DTN Oil

Oil Futures Notch Third Weekly Gain

Liubov Georges
By  Liubov Georges , DTN Energy Reporter

WASHINGTON (DTN) -- Oil futures nearest to delivery on the New York Mercantile Exchange and Brent crude on the Intercontinental Exchange settled Friday's session higher with both crude benchmarks rising for the third week in a row. The gains came as investors look toward future gains in global oil demand spurred by breakthrough development in two coronavirus vaccines that helped offset downbeat sentiment over rising coronavirus infections and stalled fiscal stimulus talks in Washington.

U.S. pharmaceutical giant Pfizer and its German partner BioNtech on Friday formally requested Emergency Use Authorization for its BNT162b2 vaccine from the U.S. Food and Drug Administration.
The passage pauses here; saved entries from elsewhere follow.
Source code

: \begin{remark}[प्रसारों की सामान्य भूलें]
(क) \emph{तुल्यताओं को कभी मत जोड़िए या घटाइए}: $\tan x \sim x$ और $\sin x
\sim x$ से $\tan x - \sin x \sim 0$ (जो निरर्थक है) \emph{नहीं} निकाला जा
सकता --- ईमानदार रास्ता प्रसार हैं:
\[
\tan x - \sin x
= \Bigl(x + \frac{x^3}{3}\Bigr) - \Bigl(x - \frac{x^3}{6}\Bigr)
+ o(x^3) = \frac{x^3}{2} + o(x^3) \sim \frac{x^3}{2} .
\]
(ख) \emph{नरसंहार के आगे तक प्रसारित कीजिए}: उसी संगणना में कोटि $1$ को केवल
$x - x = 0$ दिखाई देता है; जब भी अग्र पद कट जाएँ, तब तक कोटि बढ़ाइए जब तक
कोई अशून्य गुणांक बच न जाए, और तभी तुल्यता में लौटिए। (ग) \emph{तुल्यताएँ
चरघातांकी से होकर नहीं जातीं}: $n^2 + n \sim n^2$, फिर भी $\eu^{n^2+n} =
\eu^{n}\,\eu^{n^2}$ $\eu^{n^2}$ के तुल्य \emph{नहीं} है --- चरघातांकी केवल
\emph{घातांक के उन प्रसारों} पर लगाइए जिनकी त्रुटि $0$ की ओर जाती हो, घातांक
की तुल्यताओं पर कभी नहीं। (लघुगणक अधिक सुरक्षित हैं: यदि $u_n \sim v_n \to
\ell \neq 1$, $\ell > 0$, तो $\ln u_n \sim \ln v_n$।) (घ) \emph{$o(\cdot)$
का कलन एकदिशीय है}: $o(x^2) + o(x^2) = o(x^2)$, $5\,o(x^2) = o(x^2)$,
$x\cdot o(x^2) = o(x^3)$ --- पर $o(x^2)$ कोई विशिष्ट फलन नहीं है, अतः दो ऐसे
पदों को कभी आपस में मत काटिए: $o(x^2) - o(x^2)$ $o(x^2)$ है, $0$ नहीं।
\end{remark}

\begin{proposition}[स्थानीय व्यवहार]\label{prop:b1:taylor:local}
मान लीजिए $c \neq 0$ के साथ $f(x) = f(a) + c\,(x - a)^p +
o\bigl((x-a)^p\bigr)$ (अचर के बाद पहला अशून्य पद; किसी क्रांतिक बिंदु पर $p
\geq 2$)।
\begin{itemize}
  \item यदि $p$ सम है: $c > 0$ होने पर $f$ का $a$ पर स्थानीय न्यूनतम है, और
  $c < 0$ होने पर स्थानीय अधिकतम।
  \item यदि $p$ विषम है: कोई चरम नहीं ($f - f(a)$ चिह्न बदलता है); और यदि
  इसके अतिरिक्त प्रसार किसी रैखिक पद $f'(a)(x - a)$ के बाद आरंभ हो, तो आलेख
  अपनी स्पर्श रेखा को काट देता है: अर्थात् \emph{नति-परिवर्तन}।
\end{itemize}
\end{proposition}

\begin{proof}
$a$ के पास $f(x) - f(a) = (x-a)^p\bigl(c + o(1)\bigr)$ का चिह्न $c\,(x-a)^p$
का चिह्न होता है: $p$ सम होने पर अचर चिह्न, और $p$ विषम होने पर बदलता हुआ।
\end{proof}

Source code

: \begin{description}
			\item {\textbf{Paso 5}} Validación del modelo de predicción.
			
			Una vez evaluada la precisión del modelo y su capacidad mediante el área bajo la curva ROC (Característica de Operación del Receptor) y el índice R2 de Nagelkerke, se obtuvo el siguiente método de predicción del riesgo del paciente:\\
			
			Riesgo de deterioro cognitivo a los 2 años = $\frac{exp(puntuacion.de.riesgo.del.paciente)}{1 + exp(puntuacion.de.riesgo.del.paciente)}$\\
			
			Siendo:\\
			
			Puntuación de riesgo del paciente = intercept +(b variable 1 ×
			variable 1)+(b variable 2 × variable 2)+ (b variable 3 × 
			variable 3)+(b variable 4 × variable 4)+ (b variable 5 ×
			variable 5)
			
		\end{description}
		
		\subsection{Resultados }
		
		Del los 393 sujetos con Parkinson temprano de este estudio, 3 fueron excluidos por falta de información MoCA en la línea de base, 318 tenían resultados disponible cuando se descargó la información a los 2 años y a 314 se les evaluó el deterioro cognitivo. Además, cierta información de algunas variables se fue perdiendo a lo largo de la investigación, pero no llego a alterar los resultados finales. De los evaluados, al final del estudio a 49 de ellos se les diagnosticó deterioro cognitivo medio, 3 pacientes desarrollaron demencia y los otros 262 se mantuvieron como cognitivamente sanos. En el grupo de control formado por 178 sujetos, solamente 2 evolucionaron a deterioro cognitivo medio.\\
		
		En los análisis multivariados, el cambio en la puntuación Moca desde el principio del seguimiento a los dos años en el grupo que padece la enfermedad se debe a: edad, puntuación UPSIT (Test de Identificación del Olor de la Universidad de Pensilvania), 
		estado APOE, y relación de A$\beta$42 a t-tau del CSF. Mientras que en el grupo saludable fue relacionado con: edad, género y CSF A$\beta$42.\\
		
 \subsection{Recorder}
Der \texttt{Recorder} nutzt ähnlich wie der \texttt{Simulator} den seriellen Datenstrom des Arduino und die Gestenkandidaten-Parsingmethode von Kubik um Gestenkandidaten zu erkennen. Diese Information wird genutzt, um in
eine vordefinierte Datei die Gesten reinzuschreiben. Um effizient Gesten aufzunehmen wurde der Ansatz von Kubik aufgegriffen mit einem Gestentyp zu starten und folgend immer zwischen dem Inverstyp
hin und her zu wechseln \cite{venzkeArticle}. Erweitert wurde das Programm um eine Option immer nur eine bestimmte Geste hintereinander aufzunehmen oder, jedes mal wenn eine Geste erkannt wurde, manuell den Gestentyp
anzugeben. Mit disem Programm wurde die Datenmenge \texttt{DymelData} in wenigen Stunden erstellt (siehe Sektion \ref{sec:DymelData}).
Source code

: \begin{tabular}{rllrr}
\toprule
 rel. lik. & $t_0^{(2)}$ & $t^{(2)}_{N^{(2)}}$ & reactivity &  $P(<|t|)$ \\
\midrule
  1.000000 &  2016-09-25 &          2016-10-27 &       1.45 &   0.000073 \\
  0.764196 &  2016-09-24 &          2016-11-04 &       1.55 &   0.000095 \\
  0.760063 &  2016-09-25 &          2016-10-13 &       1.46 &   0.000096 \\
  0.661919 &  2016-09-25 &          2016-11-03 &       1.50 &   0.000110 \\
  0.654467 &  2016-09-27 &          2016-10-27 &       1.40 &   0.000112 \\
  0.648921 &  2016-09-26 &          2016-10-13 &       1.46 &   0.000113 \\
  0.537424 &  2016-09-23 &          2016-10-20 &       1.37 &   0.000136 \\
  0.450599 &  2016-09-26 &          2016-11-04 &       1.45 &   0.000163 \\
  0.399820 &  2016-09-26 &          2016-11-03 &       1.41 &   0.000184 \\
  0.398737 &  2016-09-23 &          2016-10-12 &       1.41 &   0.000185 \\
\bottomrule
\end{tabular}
The authorization, if approved, would allow Pfizer to distribute 50 million doses as early as December before scaling up to 20 billion doses next year.

Earlier this month, the company claimed its vaccine candidate proved to be 95% effective in blocking the virus, lifting hopes for an accelerated recovery at some point next year. Most analysts warn, however, a genuine demand recovery might still be six to 12 months away, and without fiscal stimulus to bridge that gap, the economy could take a sharp downturn.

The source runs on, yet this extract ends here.